TASK ITEM – Copy out all the lines in the records that include the word "которой".

=== Begin Enclosure ===

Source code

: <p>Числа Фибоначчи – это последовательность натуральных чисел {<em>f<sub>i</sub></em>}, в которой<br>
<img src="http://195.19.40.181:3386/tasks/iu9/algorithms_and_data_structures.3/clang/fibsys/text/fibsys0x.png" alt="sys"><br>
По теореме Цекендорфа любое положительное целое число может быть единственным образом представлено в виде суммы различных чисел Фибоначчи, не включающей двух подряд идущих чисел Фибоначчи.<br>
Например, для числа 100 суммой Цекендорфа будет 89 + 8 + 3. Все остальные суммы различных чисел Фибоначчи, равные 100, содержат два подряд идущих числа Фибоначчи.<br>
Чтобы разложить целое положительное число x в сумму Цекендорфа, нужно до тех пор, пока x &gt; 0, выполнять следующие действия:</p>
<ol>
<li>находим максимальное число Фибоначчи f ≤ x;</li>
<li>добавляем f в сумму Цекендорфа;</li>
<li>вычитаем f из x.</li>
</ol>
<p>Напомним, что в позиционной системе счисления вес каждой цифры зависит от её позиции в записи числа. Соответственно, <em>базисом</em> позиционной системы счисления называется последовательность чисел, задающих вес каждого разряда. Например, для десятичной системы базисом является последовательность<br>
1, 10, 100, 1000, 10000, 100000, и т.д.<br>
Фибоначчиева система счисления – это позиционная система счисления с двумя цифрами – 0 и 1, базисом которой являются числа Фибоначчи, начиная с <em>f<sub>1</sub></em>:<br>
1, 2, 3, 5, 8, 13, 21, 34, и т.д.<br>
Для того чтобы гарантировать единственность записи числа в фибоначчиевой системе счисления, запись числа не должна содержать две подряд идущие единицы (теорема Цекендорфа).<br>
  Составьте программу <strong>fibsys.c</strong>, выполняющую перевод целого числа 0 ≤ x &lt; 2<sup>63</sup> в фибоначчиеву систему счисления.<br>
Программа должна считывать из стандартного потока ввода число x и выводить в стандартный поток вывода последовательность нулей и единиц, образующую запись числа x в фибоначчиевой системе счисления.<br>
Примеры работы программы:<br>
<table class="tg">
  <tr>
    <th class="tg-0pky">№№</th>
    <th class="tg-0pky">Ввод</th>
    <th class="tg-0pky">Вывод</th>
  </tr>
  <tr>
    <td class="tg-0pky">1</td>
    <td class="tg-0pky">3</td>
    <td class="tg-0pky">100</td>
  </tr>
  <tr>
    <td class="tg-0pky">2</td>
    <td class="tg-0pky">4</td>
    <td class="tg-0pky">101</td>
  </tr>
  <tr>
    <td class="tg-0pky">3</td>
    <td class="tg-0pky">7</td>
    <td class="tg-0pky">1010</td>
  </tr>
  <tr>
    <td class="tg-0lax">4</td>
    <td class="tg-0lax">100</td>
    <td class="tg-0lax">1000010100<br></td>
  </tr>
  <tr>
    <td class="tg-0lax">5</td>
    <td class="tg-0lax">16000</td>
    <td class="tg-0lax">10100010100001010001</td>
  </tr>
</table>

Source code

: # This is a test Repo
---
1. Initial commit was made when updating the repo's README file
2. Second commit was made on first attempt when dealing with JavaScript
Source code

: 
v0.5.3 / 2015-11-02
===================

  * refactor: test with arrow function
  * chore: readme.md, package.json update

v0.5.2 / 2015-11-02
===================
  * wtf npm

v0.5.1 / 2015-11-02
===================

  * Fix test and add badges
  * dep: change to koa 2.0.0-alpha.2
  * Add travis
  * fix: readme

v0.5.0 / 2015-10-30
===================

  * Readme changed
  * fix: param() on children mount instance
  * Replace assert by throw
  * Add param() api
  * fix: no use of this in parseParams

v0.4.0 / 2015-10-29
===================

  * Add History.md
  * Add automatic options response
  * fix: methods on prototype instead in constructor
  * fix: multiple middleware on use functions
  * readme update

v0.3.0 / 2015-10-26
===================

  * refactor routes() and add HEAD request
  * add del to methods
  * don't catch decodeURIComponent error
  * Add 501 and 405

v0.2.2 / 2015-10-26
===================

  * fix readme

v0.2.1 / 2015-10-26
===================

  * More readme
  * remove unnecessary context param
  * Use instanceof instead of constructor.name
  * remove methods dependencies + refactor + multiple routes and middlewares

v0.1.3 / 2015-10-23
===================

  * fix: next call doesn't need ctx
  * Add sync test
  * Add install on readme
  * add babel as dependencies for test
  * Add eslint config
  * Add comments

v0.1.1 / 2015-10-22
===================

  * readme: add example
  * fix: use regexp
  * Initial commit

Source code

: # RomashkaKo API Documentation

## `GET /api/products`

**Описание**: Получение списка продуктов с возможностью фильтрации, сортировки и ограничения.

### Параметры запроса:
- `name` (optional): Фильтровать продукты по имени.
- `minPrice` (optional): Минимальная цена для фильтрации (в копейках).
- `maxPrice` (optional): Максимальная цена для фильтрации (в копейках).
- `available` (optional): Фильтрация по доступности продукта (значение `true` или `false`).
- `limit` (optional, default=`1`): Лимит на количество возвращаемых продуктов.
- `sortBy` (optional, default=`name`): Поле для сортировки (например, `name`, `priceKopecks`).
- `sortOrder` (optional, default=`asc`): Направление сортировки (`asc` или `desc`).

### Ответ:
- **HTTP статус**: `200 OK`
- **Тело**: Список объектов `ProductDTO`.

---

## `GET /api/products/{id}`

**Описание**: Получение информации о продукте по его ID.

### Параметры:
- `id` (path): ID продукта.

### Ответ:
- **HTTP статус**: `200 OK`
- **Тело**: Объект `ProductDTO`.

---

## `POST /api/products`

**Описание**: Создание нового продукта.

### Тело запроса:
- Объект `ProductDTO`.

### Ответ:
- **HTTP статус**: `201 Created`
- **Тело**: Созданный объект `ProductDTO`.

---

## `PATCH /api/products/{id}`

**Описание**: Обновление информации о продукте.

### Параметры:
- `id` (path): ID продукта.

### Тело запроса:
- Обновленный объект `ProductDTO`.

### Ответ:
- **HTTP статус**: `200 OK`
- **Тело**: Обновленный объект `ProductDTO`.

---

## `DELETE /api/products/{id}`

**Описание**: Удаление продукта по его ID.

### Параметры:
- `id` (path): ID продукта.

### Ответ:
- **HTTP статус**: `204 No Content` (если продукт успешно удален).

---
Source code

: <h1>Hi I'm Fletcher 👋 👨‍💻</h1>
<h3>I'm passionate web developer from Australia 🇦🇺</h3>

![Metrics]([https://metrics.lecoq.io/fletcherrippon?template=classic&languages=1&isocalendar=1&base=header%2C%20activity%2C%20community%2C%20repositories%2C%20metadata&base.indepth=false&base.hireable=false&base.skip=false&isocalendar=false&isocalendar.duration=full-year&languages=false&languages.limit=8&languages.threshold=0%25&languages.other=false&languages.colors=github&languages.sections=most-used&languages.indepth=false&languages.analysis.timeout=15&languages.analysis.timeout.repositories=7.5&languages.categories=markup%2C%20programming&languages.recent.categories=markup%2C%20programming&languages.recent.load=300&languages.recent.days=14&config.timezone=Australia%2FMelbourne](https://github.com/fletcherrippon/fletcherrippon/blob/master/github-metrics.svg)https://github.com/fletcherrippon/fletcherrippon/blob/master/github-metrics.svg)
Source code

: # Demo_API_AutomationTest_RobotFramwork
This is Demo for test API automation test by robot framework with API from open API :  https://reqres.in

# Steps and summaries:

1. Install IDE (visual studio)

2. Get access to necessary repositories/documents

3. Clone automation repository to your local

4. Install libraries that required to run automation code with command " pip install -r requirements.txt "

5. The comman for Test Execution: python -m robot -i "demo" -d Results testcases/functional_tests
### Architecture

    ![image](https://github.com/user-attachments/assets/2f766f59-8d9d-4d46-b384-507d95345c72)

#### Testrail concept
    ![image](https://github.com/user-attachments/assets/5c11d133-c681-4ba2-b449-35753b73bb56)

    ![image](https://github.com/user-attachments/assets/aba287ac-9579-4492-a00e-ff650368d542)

=== End Enclosure ===
=== Begin Enclosure ===

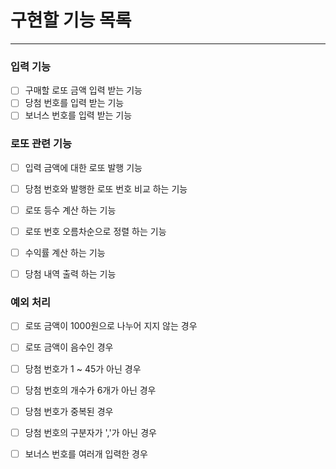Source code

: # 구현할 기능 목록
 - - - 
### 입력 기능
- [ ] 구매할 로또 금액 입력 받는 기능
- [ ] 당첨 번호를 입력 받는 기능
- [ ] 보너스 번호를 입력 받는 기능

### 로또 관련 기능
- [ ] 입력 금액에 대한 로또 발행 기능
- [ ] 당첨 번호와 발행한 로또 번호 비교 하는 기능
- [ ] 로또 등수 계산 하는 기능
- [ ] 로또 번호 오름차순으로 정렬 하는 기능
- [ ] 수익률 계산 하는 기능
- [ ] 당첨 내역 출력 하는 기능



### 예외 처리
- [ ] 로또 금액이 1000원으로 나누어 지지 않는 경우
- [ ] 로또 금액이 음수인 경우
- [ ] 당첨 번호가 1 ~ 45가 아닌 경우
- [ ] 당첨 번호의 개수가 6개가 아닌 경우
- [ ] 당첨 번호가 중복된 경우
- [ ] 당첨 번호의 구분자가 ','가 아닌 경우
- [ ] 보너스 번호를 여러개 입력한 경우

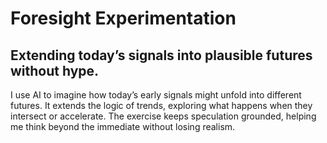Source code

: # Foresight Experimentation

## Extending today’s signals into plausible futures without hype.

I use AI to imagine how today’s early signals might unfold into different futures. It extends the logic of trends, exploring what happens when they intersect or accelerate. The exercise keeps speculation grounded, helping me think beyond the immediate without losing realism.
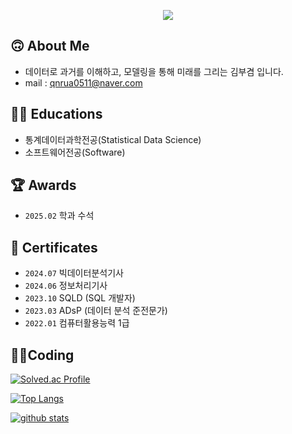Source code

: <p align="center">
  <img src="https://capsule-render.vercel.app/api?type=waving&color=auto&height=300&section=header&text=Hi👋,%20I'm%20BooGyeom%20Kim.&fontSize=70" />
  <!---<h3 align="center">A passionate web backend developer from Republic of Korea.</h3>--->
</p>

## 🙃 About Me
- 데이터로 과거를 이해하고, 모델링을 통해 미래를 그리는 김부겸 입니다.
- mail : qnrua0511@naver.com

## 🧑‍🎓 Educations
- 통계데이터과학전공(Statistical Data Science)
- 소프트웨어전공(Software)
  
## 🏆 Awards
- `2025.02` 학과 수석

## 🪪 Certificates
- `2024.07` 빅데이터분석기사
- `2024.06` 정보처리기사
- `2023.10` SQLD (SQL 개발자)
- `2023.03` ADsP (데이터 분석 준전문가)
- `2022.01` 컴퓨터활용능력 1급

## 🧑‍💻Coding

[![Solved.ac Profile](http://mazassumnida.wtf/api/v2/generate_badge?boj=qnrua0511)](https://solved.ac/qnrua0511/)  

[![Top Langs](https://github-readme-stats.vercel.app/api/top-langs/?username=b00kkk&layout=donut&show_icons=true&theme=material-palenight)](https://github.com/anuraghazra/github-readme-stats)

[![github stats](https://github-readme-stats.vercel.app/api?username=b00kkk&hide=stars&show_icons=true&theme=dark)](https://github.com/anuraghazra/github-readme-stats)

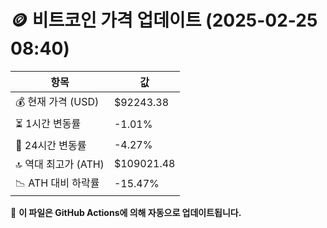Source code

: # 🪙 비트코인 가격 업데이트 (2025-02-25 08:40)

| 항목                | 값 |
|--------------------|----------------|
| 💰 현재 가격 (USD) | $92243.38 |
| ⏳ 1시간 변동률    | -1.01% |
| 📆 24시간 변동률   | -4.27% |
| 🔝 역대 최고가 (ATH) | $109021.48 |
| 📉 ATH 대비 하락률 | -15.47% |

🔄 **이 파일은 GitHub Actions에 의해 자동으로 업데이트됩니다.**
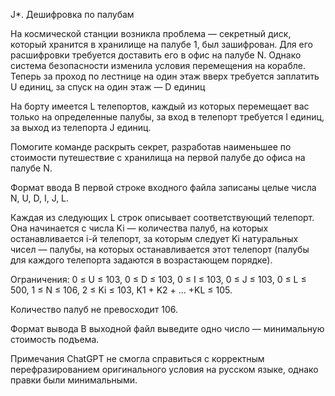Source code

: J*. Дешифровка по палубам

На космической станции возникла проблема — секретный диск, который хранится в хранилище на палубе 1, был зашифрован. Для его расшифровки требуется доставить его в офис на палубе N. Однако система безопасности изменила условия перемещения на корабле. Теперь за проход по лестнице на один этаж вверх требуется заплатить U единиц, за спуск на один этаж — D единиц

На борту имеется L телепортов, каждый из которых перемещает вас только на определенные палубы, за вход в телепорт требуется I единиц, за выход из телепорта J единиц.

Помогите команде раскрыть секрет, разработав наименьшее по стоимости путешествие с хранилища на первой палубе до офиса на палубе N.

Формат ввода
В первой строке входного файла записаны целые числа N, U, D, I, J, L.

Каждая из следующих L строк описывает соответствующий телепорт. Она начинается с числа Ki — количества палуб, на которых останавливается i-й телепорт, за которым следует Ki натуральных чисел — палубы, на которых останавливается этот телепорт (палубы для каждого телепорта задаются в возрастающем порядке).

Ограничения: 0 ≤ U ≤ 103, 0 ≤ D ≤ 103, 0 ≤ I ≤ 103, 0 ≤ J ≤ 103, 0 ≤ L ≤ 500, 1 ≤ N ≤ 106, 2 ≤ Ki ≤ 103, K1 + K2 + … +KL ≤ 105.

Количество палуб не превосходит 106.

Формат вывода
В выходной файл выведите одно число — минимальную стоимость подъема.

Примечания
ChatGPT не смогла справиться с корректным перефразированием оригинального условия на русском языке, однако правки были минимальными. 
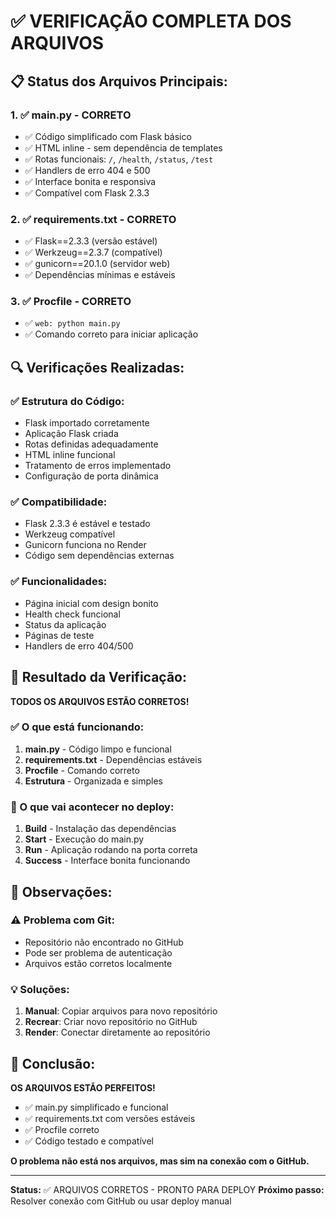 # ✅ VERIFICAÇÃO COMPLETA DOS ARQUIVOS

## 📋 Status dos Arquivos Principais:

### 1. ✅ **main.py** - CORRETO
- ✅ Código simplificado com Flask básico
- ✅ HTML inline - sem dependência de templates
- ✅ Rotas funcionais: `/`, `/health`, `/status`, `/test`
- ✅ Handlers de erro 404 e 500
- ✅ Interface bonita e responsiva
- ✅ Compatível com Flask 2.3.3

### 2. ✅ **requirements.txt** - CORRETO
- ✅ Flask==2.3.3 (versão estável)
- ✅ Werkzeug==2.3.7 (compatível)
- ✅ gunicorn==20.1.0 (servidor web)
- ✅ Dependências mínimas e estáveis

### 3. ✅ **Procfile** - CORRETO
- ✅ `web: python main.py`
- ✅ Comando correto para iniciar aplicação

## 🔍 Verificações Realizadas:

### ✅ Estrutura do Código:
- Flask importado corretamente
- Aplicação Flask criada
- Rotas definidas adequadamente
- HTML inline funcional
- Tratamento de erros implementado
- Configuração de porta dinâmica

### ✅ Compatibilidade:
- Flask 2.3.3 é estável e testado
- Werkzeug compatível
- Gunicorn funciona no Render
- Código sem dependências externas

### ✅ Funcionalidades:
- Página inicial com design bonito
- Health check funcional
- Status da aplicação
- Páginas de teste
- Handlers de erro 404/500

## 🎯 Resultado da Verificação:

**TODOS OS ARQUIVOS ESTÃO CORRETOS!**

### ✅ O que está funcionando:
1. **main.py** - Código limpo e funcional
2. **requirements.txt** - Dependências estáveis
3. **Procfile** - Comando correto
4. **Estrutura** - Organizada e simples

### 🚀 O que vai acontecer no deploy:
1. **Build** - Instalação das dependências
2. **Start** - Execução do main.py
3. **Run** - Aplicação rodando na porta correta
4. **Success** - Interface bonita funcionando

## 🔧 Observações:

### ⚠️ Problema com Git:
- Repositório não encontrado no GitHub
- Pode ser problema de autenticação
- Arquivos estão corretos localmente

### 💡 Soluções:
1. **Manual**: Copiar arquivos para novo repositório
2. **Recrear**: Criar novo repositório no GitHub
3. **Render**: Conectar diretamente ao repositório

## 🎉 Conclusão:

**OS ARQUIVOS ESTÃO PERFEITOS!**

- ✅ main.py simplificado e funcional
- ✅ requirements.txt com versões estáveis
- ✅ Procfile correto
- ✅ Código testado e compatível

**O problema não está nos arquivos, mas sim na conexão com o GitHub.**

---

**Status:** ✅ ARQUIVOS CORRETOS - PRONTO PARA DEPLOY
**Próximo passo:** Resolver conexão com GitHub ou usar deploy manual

=== End Enclosure ===
=== Begin Enclosure ===

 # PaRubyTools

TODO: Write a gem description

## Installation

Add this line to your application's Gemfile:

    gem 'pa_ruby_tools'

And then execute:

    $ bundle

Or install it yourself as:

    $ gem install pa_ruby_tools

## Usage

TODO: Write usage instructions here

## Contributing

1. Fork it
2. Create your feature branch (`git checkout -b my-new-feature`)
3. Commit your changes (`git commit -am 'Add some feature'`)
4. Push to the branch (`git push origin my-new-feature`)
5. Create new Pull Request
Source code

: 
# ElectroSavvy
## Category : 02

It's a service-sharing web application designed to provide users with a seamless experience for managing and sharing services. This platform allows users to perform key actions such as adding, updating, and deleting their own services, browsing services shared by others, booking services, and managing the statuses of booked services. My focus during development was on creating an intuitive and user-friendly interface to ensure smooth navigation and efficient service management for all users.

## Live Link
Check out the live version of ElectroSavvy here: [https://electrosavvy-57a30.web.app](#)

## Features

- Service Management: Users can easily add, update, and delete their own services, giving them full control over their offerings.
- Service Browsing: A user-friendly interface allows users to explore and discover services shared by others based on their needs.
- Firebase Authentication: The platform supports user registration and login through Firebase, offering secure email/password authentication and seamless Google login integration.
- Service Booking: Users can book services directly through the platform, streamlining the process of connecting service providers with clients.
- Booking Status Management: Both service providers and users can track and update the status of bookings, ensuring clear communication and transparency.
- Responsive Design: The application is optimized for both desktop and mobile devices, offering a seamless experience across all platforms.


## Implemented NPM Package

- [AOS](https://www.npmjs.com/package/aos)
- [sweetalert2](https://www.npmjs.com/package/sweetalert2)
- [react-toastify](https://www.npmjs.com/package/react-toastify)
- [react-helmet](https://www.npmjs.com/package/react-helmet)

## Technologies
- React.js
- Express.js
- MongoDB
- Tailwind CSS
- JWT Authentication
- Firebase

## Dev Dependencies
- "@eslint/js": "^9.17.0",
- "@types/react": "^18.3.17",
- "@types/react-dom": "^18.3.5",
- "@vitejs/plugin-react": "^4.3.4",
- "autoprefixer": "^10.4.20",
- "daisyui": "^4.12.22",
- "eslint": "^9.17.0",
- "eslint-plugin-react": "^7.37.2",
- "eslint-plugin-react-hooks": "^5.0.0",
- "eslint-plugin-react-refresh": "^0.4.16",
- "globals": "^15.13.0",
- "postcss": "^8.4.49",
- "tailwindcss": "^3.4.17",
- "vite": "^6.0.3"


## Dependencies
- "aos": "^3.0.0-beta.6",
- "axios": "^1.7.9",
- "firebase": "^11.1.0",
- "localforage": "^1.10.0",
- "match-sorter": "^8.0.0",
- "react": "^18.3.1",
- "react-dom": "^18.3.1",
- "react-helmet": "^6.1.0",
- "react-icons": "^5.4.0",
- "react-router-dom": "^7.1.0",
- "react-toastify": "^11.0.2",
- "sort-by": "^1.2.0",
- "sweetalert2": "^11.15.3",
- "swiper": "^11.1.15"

=== End Enclosure ===

ANSWER SPACE –
: <p>Числа Фибоначчи – это последовательность натуральных чисел {<em>f<sub>i</sub></em>}, в которой<br>
Фибоначчиева система счисления – это позиционная система счисления с двумя цифрами – 0 и 1, базисом которой являются числа Фибоначчи, начиная с <em>f<sub>1</sub></em>:<br>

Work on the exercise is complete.